Data to examine:
---+---

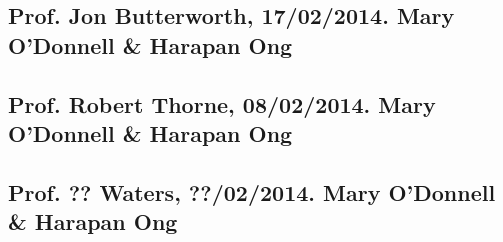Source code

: \subsection{Prof. Jon Butterworth, 17/02/2014. Mary O'Donnell \& Harapan Ong} 
\label{interview:butterworth}

\subsection{Prof. Robert Thorne, 08/02/2014. Mary O'Donnell \& Harapan Ong}
\label{interview:thorne}

\subsection{Prof. ?? Waters, ??/02/2014. Mary O'Donnell \& Harapan Ong}
\label{interview:waters}
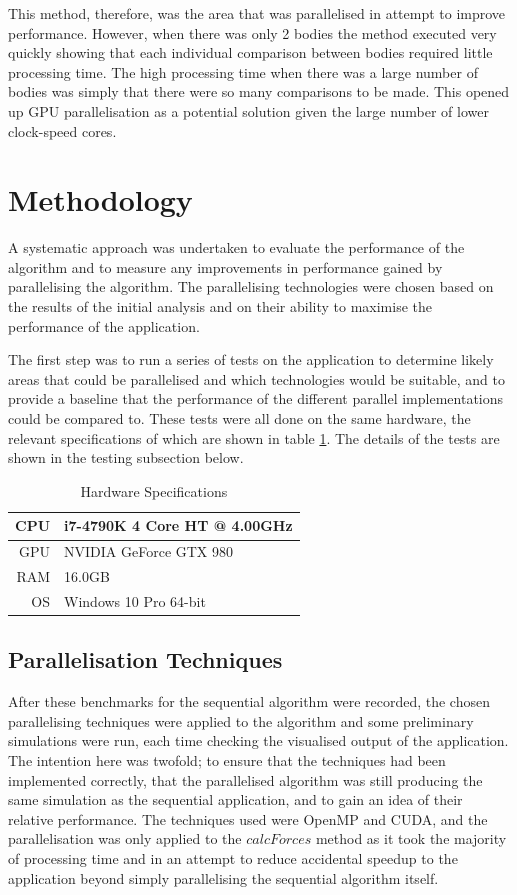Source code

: \documentclass[12pt,journal,transmag]{IEEEtran}
\begin{document}
	This method, therefore, was the area that was parallelised in attempt to improve performance. However, when there was only 2 bodies the method executed very quickly showing that each individual comparison between bodies required little processing time. The high processing time when there was a large number of bodies was simply that there were so many comparisons to be made. This opened up GPU parallelisation as a potential solution given the large number of lower clock-speed cores.
	
	\section{Methodology}
	
	A systematic approach was undertaken to evaluate the performance of the algorithm and to measure any improvements in performance gained by parallelising the algorithm. The parallelising technologies were chosen based on the results of the initial analysis and on their ability to maximise the performance of the application.
	
	The first step was to run a series of tests on the application to determine likely areas that could be parallelised and which technologies would be suitable, and to provide a baseline that the performance of the different parallel implementations could be compared to. These tests were all done on the same hardware, the relevant specifications of which are shown in table \ref{hardware}. The details of the tests are shown in the testing subsection below.
	
	\begin{table}[!h]
		\renewcommand{\arraystretch}{1.3}
		\caption{Hardware Specifications}
		\label{hardware}
		\centering
		\begin{tabular}{r|l}
			\toprule
			CPU & i7-4790K 4 Core HT @ 4.00GHz\\ \hline
			GPU & NVIDIA GeForce GTX 980 \\ \hline
			RAM & 16.0GB\\ \hline
			OS & Windows 10 Pro 64-bit\\ \bottomrule
		\end{tabular}
	\end{table}
	
	\subsection{Parallelisation Techniques}
	After these benchmarks for the sequential algorithm were recorded, the chosen parallelising techniques were applied to the algorithm and some preliminary simulations were run, each time checking the visualised output of the application. The intention here was twofold; to ensure that the techniques had been implemented correctly, that the parallelised algorithm was still producing the same simulation as the sequential application, and to gain an idea of their relative performance. The techniques used were OpenMP and CUDA, and the parallelisation was only applied to the $calcForces$ method as it took the majority of processing time and in an attempt to reduce accidental speedup to the application beyond simply parallelising the sequential algorithm itself.
	
\end{document}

---+---

Task item: When a line of the material holds the string "their", copy that line.

Response:
	A systematic approach was undertaken to evaluate the performance of the algorithm and to measure any improvements in performance gained by parallelising the algorithm. The parallelising technologies were chosen based on the results of the initial analysis and on their ability to maximise the performance of the application.
	After these benchmarks for the sequential algorithm were recorded, the chosen parallelising techniques were applied to the algorithm and some preliminary simulations were run, each time checking the visualised output of the application. The intention here was twofold; to ensure that the techniques had been implemented correctly, that the parallelised algorithm was still producing the same simulation as the sequential application, and to gain an idea of their relative performance. The techniques used were OpenMP and CUDA, and the parallelisation was only applied to the $calcForces$ method as it took the majority of processing time and in an attempt to reduce accidental speedup to the application beyond simply parallelising the sequential algorithm itself.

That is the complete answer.